Work item =>
The response is to be the full listing, set down exactly.

Material to process =>
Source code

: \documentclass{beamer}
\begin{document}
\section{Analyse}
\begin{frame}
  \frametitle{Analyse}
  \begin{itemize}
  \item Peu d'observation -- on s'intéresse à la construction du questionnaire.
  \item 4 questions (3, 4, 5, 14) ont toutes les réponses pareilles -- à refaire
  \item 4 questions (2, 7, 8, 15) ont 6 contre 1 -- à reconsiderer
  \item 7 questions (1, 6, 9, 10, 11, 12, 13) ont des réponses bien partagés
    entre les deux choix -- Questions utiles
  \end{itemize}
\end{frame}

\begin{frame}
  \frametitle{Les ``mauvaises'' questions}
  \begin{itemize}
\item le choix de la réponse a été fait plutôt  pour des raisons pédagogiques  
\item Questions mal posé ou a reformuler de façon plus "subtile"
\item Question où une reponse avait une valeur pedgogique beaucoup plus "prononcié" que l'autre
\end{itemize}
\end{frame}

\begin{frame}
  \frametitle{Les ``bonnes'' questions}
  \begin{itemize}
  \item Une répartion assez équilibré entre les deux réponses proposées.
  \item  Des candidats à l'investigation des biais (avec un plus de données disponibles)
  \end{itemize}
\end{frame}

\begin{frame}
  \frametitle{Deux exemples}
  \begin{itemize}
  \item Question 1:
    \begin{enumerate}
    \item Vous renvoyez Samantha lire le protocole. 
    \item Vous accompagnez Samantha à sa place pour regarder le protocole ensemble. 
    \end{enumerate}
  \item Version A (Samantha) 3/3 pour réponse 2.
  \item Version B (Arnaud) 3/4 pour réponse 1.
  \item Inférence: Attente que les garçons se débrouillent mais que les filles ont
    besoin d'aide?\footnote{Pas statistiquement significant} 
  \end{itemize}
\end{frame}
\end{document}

Solution =>
Source code

: \documentclass{beamer}
\begin{document}
\section{Analyse}
\begin{frame}
  \frametitle{Analyse}
  \begin{itemize}
  \item Peu d'observation -- on s'intéresse à la construction du questionnaire.
  \item 4 questions (3, 4, 5, 14) ont toutes les réponses pareilles -- à refaire
  \item 4 questions (2, 7, 8, 15) ont 6 contre 1 -- à reconsiderer
  \item 7 questions (1, 6, 9, 10, 11, 12, 13) ont des réponses bien partagés
    entre les deux choix -- Questions utiles
  \end{itemize}
\end{frame}

\begin{frame}
  \frametitle{Les ``mauvaises'' questions}
  \begin{itemize}
\item le choix de la réponse a été fait plutôt  pour des raisons pédagogiques  
\item Questions mal posé ou a reformuler de façon plus "subtile"
\item Question où une reponse avait une valeur pedgogique beaucoup plus "prononcié" que l'autre
\end{itemize}
\end{frame}

\begin{frame}
  \frametitle{Les ``bonnes'' questions}
  \begin{itemize}
  \item Une répartion assez équilibré entre les deux réponses proposées.
  \item  Des candidats à l'investigation des biais (avec un plus de données disponibles)
  \end{itemize}
\end{frame}

\begin{frame}
  \frametitle{Deux exemples}
  \begin{itemize}
  \item Question 1:
    \begin{enumerate}
    \item Vous renvoyez Samantha lire le protocole. 
    \item Vous accompagnez Samantha à sa place pour regarder le protocole ensemble. 
    \end{enumerate}
  \item Version A (Samantha) 3/3 pour réponse 2.
  \item Version B (Arnaud) 3/4 pour réponse 1.
  \item Inférence: Attente que les garçons se débrouillent mais que les filles ont
    besoin d'aide?\footnote{Pas statistiquement significant} 
  \end{itemize}
\end{frame}
\end{document}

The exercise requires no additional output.